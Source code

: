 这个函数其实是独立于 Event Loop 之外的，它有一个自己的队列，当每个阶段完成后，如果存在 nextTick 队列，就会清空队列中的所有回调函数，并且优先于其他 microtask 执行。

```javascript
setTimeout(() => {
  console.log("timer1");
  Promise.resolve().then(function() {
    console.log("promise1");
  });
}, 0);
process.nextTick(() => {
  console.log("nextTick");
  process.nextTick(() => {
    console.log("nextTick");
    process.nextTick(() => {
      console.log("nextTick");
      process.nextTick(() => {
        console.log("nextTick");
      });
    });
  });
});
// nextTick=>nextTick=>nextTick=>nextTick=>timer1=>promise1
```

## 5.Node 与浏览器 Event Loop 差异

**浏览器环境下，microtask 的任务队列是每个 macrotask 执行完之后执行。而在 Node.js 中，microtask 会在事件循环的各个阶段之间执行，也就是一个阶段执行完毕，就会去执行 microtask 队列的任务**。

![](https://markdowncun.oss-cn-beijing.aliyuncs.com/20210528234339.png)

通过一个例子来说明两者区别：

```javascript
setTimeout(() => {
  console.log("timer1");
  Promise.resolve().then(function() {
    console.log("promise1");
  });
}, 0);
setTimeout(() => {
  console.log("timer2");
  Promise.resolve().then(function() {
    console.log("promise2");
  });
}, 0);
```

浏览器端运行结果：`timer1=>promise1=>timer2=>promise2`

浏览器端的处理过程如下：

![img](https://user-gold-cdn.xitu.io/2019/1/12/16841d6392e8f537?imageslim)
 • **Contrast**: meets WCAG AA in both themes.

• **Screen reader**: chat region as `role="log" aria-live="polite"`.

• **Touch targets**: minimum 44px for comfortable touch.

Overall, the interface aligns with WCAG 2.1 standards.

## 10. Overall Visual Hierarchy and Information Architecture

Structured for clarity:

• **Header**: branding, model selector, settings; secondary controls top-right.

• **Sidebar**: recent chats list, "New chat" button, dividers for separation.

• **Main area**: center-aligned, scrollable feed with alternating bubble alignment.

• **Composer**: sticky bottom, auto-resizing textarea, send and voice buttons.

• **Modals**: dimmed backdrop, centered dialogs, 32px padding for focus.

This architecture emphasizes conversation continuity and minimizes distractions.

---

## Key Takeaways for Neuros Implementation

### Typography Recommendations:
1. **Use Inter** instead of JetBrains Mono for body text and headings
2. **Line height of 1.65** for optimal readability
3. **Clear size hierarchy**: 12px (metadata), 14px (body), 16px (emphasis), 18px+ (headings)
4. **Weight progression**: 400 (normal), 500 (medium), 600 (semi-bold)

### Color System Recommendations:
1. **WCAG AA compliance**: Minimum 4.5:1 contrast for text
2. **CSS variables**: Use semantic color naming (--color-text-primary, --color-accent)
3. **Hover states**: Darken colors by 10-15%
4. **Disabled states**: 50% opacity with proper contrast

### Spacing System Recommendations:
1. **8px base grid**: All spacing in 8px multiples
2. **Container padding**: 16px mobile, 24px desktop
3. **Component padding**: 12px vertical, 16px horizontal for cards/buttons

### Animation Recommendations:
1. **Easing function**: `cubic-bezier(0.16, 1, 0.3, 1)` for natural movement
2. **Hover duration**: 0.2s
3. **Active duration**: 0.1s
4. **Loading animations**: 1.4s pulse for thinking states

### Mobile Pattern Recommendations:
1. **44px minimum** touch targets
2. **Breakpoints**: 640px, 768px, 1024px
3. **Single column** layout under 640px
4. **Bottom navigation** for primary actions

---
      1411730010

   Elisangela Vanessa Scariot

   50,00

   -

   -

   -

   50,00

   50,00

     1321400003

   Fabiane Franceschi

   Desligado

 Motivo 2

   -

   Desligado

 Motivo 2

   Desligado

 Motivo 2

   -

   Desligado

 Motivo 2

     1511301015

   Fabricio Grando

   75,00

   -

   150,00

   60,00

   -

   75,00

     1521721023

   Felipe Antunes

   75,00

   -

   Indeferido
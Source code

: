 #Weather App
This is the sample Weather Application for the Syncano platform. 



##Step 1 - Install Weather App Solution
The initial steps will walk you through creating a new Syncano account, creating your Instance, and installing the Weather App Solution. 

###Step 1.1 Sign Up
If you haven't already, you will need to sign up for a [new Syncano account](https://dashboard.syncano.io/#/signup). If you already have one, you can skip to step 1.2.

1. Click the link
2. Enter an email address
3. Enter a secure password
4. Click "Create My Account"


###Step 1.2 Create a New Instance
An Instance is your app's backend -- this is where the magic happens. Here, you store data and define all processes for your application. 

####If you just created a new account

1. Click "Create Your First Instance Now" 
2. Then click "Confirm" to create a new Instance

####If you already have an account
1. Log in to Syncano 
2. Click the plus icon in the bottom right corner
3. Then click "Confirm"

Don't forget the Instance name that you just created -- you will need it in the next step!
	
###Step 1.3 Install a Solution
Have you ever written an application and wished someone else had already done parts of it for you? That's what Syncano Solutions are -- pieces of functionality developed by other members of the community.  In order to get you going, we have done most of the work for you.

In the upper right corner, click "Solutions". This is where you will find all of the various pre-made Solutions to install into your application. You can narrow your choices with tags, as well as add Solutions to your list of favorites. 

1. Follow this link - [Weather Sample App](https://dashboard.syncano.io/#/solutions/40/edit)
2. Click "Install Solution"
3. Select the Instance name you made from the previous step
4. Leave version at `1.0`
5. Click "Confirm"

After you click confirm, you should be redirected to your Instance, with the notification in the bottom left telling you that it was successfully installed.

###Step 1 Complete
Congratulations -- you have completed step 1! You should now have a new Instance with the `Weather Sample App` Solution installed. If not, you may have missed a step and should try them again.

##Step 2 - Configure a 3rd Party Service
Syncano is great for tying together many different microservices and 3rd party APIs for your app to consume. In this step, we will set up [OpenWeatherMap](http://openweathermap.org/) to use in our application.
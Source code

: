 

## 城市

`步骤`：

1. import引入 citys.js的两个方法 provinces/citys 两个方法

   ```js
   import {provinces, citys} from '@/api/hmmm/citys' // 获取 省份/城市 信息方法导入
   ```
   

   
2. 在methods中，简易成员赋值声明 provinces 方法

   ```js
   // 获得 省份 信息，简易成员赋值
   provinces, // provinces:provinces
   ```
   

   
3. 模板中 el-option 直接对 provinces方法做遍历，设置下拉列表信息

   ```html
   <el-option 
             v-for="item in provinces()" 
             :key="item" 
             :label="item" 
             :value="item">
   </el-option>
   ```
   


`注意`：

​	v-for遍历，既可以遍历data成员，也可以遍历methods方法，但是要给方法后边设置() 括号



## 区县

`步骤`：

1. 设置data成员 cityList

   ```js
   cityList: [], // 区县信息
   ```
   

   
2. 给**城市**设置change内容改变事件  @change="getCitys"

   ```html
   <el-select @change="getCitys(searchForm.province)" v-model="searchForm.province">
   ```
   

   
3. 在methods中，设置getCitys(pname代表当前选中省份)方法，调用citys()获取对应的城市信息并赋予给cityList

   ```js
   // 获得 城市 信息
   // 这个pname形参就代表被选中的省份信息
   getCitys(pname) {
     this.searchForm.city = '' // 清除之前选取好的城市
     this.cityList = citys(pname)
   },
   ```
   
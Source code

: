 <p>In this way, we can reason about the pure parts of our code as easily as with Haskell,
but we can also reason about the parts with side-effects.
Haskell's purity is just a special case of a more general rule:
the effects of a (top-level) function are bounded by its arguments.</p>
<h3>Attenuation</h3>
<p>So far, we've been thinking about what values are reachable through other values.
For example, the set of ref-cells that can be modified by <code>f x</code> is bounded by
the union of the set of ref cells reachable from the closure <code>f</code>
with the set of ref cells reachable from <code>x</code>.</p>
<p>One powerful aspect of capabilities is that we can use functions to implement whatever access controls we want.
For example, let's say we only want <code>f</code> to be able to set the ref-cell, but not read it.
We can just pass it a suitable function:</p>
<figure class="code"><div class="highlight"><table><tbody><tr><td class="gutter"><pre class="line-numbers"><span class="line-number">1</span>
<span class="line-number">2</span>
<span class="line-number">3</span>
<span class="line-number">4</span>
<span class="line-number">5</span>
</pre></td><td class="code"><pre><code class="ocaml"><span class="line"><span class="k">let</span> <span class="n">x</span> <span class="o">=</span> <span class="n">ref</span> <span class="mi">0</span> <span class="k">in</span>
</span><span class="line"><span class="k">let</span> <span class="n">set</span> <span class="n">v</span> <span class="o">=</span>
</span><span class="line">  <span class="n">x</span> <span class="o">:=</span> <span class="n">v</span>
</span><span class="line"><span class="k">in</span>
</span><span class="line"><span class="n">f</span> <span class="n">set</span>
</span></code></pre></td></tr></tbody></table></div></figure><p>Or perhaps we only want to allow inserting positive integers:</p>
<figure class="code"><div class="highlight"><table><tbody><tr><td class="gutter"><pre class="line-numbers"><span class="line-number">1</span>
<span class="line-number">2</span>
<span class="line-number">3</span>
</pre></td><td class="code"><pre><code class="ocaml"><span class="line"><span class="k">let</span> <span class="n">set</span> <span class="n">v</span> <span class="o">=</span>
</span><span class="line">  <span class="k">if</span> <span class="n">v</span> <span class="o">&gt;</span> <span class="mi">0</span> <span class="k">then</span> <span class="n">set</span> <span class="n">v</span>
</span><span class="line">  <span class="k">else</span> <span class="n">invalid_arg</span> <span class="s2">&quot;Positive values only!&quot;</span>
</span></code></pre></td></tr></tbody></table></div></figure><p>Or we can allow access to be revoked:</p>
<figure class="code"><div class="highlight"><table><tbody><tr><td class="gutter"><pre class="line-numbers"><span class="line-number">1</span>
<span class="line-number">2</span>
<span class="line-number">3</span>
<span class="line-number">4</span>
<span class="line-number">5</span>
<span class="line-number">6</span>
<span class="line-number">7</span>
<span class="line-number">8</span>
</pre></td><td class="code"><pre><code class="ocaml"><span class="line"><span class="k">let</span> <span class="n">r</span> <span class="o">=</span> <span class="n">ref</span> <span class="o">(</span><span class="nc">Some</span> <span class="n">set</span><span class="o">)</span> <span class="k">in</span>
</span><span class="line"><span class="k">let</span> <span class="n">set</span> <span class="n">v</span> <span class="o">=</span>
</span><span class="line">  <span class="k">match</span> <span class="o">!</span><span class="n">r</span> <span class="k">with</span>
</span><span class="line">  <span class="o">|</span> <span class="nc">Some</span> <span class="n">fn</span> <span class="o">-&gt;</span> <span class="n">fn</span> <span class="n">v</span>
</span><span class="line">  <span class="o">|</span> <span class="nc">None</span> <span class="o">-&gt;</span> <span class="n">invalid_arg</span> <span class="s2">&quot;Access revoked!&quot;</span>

————

> [WHAT TO PRODUCE] Search the entries for the word "在methods中", then list each line that holds it.

> [RESPONSE]
2. 在methods中，简易成员赋值声明 provinces 方法
3. 在methods中，设置getCitys(pname代表当前选中省份)方法，调用citys()获取对应的城市信息并赋予给cityList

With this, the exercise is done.